4. Flatten Chicken Breast in a Ziploc Bag
Whether you’re making chicken Milanese or chicken tenders, you’re most likely going to pound your poultry with an appropriate mallet so that the chicken can easily fry on both sides. Unless you’re willing to have chicken bits fly across your kitchen, you’ll probably want to cover up the meat with some sort of plastic protection. While Saran wrap is a viable option, try placing the chicken in a Ziploc bag – this minimizes the chances of any wear and tear and keeps your chicken entirely intact without the hassle of having to constantly reposition the plastic.
3. Mince Garlic with a Microplane
Sure, garlic can be cut into tiny pieces using a handful of knives, but a quicker way to mince it up is to use a Microplane grater.

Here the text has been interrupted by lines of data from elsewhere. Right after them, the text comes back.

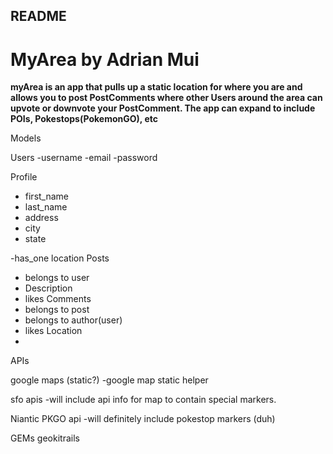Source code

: ## README

# MyArea by Adrian Mui

**myArea is an app that pulls up a static location for where you are and allows you to post PostComments
where other Users around the area can upvote or downvote your PostComment. The app can expand to include
POIs, Pokestops(PokemonGO), etc**

Models 

Users
  -username
  -email
  -password
  
Profile
  - first_name
  - last_name
  - address
  - city
  - state

  -has_one location
Posts
  - belongs to user
  - Description
  - likes
Comments
  - belongs to post
  - belongs to author(user)
  - likes
Location 
  -

APIs

google maps (static?)
  -google map static helper

sfo apis 
  -will include api info for map to contain special markers.

Niantic PKGO api
  -will definitely include pokestop markers (duh)

GEMs
  geokitrails
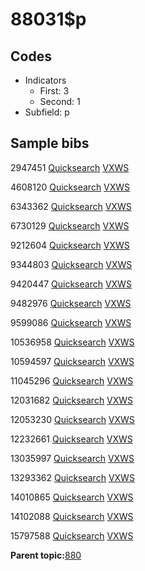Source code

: # 88031$p

## Codes

-   Indicators
    -   First: 3
    -   Second: 1
-   Subfield: p

## Sample bibs

2947451 [Quicksearch](https://search.library.yale.edu/catalog/2947451) [VXWS](http://prodorbis.library.yale.edu:7014/vxws/GetHoldingsService?bibId=2947451)

4608120 [Quicksearch](https://search.library.yale.edu/catalog/4608120) [VXWS](http://prodorbis.library.yale.edu:7014/vxws/GetHoldingsService?bibId=4608120)

6343362 [Quicksearch](https://search.library.yale.edu/catalog/6343362) [VXWS](http://prodorbis.library.yale.edu:7014/vxws/GetHoldingsService?bibId=6343362)

6730129 [Quicksearch](https://search.library.yale.edu/catalog/6730129) [VXWS](http://prodorbis.library.yale.edu:7014/vxws/GetHoldingsService?bibId=6730129)

9212604 [Quicksearch](https://search.library.yale.edu/catalog/9212604) [VXWS](http://prodorbis.library.yale.edu:7014/vxws/GetHoldingsService?bibId=9212604)

9344803 [Quicksearch](https://search.library.yale.edu/catalog/9344803) [VXWS](http://prodorbis.library.yale.edu:7014/vxws/GetHoldingsService?bibId=9344803)

9420447 [Quicksearch](https://search.library.yale.edu/catalog/9420447) [VXWS](http://prodorbis.library.yale.edu:7014/vxws/GetHoldingsService?bibId=9420447)

9482976 [Quicksearch](https://search.library.yale.edu/catalog/9482976) [VXWS](http://prodorbis.library.yale.edu:7014/vxws/GetHoldingsService?bibId=9482976)

9599086 [Quicksearch](https://search.library.yale.edu/catalog/9599086) [VXWS](http://prodorbis.library.yale.edu:7014/vxws/GetHoldingsService?bibId=9599086)

10536958 [Quicksearch](https://search.library.yale.edu/catalog/10536958) [VXWS](http://prodorbis.library.yale.edu:7014/vxws/GetHoldingsService?bibId=10536958)

10594597 [Quicksearch](https://search.library.yale.edu/catalog/10594597) [VXWS](http://prodorbis.library.yale.edu:7014/vxws/GetHoldingsService?bibId=10594597)

11045296 [Quicksearch](https://search.library.yale.edu/catalog/11045296) [VXWS](http://prodorbis.library.yale.edu:7014/vxws/GetHoldingsService?bibId=11045296)

12031682 [Quicksearch](https://search.library.yale.edu/catalog/12031682) [VXWS](http://prodorbis.library.yale.edu:7014/vxws/GetHoldingsService?bibId=12031682)

12053230 [Quicksearch](https://search.library.yale.edu/catalog/12053230) [VXWS](http://prodorbis.library.yale.edu:7014/vxws/GetHoldingsService?bibId=12053230)

12232661 [Quicksearch](https://search.library.yale.edu/catalog/12232661) [VXWS](http://prodorbis.library.yale.edu:7014/vxws/GetHoldingsService?bibId=12232661)

13035997 [Quicksearch](https://search.library.yale.edu/catalog/13035997) [VXWS](http://prodorbis.library.yale.edu:7014/vxws/GetHoldingsService?bibId=13035997)

13293362 [Quicksearch](https://search.library.yale.edu/catalog/13293362) [VXWS](http://prodorbis.library.yale.edu:7014/vxws/GetHoldingsService?bibId=13293362)

14010865 [Quicksearch](https://search.library.yale.edu/catalog/14010865) [VXWS](http://prodorbis.library.yale.edu:7014/vxws/GetHoldingsService?bibId=14010865)

14102088 [Quicksearch](https://search.library.yale.edu/catalog/14102088) [VXWS](http://prodorbis.library.yale.edu:7014/vxws/GetHoldingsService?bibId=14102088)

15797588 [Quicksearch](https://search.library.yale.edu/catalog/15797588) [VXWS](http://prodorbis.library.yale.edu:7014/vxws/GetHoldingsService?bibId=15797588)

**Parent topic:**[880](../../tags/880/880.md)


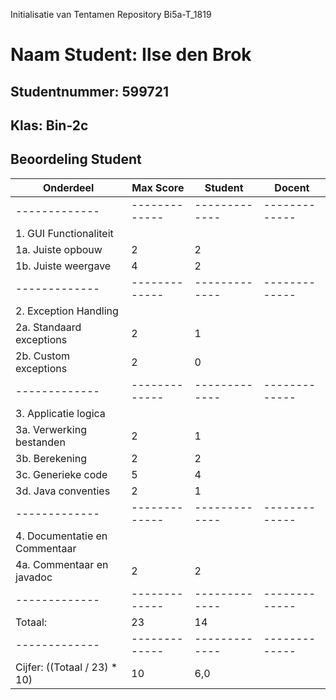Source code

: Initialisatie van Tentamen Repository Bi5a-T_1819
# Naam Student: Ilse den Brok
## Studentnummer: 599721
## Klas: Bin-2c

## Beoordeling Student
| Onderdeel  | Max Score | Student | Docent |
| ------------- | ------------- | ------------- | ------------- |
| ------------- | ------------- | ------------- | ------------- |
| 1. GUI Functionaliteit | | | |
| 1a. Juiste opbouw  | 2 | 2 | |
| 1b. Juiste weergave | 4 | 2 | |
| ------------- | ------------- | ------------- | ------------- |
| 2. Exception Handling | | | |
| 2a. Standaard exceptions  | 2 | 1 | |
| 2b. Custom exceptions  | 2 | 0 | |
| ------------- | ------------- | ------------- | ------------- |
| 3. Applicatie logica | | | |
| 3a. Verwerking bestanden | 2 | 1| |
| 3b. Berekening | 2 | 2 | |
| 3c. Generieke code | 5 | 4 | |
| 3d. Java conventies | 2 | 1 | |
| ------------- | ------------- | ------------- | ------------- |
| 4. Documentatie en Commentaar | | | |
| 4a. Commentaar en javadoc | 2 | 2 | |
| ------------- | ------------- | ------------- | ------------- |
| Totaal: | 23 | 14 | | 
| ------------- | ------------- | ------------- | ------------- |
| Cijfer: ((Totaal / 23) * 10) | 10 | 6,0 | |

This kitchen utensil is used for grating various smaller items such as nutmeg and ginger. With a Microplane, garlic instantly transforms into a fine puree that can be easily combined with the rest of your ingredients. If no Microplane is available, try using a regular cheese grater.
2. Add Salt When Boiling Pasta
Salt is the cornerstone for nearly every piece of seasoning; when in doubt, always add salt – especially if you have nothing but bare ingredients for a dish. When it comes to the Italian stapled, salted water flavors the pasta from the inside out as the pasta absorbs the water, leading to tastier pasta. In fact, salted water is the only method of flavoring the pasta itself, and it’s a necessary step that shouldn’t be neglected. For measuring, roughly one tablespoon (or a chunky pinch) for a pound of pasta can make a difference between savory spaghetti and wet noodles. Two final key points: stay away from iodized salt and add it once the water fully comes to a boil.
1. Cut Forward with a Knife, Don’t Crush Downward
Arguably, one of the most important techniques you could improve in the kitchen is proper knife handling. When cutting into certain foods (ex: onions, tomatoes), you want to slice into them in a forward, sweeping motion – preferably with your other hand holding the food stationary. While chopping down willy-nilly like Bobby Flay might impress novices, you want to avoid crushing your knife into your food because you will most likely end up with inadequate portions that are not fully separated along with crushed food that has lost most of its juices.